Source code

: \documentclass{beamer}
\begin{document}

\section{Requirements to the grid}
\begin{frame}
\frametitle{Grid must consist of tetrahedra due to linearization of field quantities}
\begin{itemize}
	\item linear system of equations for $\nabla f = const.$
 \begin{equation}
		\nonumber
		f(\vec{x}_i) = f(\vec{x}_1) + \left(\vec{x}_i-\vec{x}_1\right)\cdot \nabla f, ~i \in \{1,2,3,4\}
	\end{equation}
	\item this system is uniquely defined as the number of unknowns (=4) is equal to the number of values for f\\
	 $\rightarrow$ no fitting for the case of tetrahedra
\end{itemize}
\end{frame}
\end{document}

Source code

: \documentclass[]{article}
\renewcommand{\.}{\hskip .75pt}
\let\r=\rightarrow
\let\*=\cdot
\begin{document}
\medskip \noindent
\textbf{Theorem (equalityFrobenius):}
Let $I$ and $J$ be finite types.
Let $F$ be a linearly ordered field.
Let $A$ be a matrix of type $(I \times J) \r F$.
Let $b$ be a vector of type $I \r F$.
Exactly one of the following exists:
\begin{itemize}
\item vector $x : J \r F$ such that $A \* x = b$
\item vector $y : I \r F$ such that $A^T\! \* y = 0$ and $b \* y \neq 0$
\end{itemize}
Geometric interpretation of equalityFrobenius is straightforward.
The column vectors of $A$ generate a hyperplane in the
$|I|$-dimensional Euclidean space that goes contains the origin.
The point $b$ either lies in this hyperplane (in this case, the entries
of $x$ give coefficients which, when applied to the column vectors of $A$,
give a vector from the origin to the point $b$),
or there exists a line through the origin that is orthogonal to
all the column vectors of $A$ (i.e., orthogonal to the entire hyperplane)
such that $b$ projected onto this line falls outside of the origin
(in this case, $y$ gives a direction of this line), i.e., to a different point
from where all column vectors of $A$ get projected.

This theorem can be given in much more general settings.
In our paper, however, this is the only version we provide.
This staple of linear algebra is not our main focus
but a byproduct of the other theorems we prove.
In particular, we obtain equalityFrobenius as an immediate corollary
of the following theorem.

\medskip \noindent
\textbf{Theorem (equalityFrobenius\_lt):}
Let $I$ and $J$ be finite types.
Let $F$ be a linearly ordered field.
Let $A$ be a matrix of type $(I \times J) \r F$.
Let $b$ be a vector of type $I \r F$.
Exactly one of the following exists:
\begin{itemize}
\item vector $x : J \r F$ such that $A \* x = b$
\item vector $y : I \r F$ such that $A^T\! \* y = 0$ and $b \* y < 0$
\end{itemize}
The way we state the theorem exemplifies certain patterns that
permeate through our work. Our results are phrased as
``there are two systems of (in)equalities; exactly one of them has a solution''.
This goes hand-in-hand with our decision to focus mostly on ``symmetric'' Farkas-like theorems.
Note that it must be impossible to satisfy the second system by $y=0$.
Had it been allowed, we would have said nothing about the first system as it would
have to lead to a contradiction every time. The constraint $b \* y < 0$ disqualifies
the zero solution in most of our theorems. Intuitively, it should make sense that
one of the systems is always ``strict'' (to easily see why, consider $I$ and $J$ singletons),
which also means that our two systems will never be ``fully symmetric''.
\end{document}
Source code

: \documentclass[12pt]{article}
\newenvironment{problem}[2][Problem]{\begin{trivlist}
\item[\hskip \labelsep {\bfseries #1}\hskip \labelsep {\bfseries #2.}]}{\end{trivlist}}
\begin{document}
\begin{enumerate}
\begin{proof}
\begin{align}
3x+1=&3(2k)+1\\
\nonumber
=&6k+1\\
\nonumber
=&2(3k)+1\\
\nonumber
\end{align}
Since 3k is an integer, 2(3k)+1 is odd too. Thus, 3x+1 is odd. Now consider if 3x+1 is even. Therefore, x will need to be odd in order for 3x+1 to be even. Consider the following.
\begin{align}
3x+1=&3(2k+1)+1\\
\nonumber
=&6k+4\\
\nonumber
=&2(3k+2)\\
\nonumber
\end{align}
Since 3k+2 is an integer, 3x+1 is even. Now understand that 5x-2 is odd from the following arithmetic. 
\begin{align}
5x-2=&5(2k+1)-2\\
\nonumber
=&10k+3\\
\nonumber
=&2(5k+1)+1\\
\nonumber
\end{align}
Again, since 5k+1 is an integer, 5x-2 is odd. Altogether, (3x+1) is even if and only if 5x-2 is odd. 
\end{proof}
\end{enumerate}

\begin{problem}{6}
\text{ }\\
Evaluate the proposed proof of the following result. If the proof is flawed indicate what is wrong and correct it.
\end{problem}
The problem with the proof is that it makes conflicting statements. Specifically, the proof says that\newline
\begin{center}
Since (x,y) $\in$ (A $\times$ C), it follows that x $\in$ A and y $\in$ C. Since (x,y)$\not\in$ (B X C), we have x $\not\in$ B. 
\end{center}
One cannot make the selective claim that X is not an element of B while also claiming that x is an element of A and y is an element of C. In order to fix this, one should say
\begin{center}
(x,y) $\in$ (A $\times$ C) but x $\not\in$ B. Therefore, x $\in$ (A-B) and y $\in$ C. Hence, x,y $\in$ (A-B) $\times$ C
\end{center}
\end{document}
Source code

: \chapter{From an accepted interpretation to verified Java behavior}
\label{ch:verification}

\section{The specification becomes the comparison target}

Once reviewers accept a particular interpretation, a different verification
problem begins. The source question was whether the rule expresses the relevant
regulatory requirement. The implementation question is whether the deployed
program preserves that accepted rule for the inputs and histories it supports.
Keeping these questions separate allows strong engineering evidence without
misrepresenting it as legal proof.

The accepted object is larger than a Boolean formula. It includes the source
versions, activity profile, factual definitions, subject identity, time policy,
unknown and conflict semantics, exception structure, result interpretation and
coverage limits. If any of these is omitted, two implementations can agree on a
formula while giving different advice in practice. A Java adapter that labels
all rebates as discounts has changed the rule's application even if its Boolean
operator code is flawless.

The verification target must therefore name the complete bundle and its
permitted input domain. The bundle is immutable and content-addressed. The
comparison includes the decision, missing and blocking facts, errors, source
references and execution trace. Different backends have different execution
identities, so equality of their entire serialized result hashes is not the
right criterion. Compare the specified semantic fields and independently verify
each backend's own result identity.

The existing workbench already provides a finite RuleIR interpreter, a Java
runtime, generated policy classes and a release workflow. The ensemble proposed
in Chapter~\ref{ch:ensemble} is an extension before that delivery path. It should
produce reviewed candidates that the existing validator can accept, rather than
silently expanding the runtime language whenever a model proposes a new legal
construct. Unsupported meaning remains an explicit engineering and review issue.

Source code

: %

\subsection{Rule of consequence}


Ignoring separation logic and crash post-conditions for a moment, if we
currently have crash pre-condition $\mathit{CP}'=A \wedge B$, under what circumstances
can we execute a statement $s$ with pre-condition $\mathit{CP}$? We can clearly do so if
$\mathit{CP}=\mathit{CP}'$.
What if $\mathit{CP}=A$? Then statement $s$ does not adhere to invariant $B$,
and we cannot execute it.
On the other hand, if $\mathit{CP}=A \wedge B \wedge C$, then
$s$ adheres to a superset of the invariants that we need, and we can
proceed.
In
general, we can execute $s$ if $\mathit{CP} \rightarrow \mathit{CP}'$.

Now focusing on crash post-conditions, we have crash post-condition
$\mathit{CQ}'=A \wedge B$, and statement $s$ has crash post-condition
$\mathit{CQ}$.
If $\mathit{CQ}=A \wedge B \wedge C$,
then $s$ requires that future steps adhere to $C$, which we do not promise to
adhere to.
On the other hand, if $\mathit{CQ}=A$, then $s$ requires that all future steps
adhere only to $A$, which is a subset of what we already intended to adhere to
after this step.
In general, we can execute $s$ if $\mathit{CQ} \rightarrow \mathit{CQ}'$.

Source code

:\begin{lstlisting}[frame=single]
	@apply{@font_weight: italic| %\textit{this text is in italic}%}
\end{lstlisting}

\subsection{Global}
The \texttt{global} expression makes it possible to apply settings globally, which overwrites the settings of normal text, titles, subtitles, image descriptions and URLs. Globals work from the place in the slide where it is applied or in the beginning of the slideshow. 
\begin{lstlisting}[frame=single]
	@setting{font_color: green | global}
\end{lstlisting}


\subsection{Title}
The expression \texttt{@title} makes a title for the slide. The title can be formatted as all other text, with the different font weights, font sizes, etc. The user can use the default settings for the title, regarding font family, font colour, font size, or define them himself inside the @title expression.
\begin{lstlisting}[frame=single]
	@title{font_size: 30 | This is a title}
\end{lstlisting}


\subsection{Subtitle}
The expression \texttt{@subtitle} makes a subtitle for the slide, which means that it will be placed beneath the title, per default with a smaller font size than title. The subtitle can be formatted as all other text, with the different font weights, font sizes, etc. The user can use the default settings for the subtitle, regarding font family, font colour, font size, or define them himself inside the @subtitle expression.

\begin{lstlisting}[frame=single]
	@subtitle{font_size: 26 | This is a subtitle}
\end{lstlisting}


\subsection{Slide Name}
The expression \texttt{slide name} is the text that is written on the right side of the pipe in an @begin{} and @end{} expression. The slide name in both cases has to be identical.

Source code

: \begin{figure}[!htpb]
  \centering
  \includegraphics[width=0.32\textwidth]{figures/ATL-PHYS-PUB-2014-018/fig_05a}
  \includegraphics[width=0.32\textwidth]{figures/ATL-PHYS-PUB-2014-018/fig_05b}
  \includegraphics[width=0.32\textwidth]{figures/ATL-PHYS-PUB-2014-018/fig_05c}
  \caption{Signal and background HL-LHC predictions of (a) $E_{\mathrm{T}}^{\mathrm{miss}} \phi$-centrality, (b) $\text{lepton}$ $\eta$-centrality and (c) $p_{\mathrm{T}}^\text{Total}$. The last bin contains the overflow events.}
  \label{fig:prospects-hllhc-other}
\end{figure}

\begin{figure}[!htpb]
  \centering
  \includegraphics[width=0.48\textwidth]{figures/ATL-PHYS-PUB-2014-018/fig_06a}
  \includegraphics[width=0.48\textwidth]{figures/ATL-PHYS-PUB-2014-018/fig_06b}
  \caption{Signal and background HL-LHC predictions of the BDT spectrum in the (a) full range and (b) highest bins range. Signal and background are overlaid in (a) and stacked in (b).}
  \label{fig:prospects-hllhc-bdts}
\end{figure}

________________________

■ **About this task**
Show each line of the material above where "legal" occurs.

■ **Exercise solution**
misrepresenting it as legal proof.
silently expanding the runtime language whenever a model proposes a new legal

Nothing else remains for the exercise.